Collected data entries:
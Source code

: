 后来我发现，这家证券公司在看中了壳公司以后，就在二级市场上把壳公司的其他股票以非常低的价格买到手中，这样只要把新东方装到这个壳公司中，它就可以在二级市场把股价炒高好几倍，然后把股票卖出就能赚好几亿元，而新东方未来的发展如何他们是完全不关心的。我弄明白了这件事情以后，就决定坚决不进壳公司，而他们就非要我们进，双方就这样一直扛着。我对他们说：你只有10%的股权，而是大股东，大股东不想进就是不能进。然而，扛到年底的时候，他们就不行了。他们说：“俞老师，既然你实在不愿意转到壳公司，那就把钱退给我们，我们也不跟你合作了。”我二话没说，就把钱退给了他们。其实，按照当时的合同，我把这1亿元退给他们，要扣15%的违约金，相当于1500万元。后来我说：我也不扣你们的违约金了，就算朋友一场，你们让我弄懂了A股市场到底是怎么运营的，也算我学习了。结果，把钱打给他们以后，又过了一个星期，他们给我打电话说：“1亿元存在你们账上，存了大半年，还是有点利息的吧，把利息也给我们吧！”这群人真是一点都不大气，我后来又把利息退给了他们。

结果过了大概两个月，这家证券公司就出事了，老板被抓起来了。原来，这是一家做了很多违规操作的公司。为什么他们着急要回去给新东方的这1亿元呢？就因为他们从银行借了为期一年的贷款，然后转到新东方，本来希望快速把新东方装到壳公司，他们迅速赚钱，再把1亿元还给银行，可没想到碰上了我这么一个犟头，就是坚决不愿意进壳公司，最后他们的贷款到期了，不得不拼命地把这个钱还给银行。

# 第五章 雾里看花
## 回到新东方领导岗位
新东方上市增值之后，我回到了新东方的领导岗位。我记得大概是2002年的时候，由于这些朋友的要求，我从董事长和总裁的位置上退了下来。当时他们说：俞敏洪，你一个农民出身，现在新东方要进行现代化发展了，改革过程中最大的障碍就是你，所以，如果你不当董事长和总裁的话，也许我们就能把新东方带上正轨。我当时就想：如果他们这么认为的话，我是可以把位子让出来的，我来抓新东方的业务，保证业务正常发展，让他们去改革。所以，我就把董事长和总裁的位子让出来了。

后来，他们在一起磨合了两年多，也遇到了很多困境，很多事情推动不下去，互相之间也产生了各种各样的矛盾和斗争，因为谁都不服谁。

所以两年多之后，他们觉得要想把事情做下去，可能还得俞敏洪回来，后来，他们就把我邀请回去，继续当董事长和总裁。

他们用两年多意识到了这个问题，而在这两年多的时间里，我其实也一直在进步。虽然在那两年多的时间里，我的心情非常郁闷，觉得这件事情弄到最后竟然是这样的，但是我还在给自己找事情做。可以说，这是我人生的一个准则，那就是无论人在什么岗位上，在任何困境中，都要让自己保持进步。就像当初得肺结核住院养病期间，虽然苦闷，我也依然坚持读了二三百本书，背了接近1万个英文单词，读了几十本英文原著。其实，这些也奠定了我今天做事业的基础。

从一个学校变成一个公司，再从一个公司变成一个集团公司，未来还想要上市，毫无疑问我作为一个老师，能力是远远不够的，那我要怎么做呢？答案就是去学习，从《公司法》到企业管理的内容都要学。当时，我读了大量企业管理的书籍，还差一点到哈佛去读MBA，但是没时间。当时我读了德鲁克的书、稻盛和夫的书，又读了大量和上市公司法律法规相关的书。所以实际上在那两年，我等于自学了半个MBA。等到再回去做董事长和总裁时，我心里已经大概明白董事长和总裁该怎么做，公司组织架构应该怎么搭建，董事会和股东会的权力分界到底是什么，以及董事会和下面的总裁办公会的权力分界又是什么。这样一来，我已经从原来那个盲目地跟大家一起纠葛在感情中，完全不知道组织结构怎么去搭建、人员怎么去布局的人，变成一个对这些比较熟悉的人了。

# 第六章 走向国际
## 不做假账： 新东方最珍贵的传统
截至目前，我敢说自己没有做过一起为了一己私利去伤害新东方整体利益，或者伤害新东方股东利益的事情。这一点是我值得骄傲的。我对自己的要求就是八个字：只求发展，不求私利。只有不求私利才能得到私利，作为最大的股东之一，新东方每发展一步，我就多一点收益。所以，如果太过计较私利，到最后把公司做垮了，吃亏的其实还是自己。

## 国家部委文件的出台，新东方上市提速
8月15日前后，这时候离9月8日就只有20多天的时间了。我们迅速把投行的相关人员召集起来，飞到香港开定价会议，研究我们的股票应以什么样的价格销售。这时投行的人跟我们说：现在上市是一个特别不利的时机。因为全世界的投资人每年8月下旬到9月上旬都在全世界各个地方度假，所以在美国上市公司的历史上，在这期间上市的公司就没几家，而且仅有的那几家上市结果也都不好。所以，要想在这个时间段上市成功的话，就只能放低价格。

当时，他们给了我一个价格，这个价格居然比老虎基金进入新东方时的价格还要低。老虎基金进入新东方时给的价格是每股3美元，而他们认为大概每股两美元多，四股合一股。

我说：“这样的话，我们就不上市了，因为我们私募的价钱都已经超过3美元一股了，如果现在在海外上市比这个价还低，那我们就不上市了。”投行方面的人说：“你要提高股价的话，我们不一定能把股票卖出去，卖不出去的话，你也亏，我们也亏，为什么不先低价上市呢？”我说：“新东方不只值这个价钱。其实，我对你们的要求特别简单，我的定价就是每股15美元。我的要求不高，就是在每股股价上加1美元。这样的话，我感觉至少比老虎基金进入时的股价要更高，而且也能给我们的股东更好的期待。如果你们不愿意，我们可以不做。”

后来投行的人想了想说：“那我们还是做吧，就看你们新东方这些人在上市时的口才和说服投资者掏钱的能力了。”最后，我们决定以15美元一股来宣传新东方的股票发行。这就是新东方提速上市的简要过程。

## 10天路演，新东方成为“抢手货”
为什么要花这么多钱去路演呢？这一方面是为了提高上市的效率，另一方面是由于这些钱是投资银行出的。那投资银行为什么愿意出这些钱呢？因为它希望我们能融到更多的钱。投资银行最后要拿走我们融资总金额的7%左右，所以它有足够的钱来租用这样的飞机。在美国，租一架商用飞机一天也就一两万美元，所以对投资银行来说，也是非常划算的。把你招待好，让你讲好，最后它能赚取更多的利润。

**Exercise directions:** Copy the lines from the start of the data verbatim, stopping after the line containing "所以两年多之后，他们觉得要想".

**Response to this task:**
Source code

: 后来我发现，这家证券公司在看中了壳公司以后，就在二级市场上把壳公司的其他股票以非常低的价格买到手中，这样只要把新东方装到这个壳公司中，它就可以在二级市场把股价炒高好几倍，然后把股票卖出就能赚好几亿元，而新东方未来的发展如何他们是完全不关心的。我弄明白了这件事情以后，就决定坚决不进壳公司，而他们就非要我们进，双方就这样一直扛着。我对他们说：你只有10%的股权，而是大股东，大股东不想进就是不能进。然而，扛到年底的时候，他们就不行了。他们说：“俞老师，既然你实在不愿意转到壳公司，那就把钱退给我们，我们也不跟你合作了。”我二话没说，就把钱退给了他们。其实，按照当时的合同，我把这1亿元退给他们，要扣15%的违约金，相当于1500万元。后来我说：我也不扣你们的违约金了，就算朋友一场，你们让我弄懂了A股市场到底是怎么运营的，也算我学习了。结果，把钱打给他们以后，又过了一个星期，他们给我打电话说：“1亿元存在你们账上，存了大半年，还是有点利息的吧，把利息也给我们吧！”这群人真是一点都不大气，我后来又把利息退给了他们。

结果过了大概两个月，这家证券公司就出事了，老板被抓起来了。原来，这是一家做了很多违规操作的公司。为什么他们着急要回去给新东方的这1亿元呢？就因为他们从银行借了为期一年的贷款，然后转到新东方，本来希望快速把新东方装到壳公司，他们迅速赚钱，再把1亿元还给银行，可没想到碰上了我这么一个犟头，就是坚决不愿意进壳公司，最后他们的贷款到期了，不得不拼命地把这个钱还给银行。

# 第五章 雾里看花
## 回到新东方领导岗位
新东方上市增值之后，我回到了新东方的领导岗位。我记得大概是2002年的时候，由于这些朋友的要求，我从董事长和总裁的位置上退了下来。当时他们说：俞敏洪，你一个农民出身，现在新东方要进行现代化发展了，改革过程中最大的障碍就是你，所以，如果你不当董事长和总裁的话，也许我们就能把新东方带上正轨。我当时就想：如果他们这么认为的话，我是可以把位子让出来的，我来抓新东方的业务，保证业务正常发展，让他们去改革。所以，我就把董事长和总裁的位子让出来了。

后来，他们在一起磨合了两年多，也遇到了很多困境，很多事情推动不下去，互相之间也产生了各种各样的矛盾和斗争，因为谁都不服谁。

所以两年多之后，他们觉得要想把事情做下去，可能还得俞敏洪回来，后来，他们就把我邀请回去，继续当董事长和总裁。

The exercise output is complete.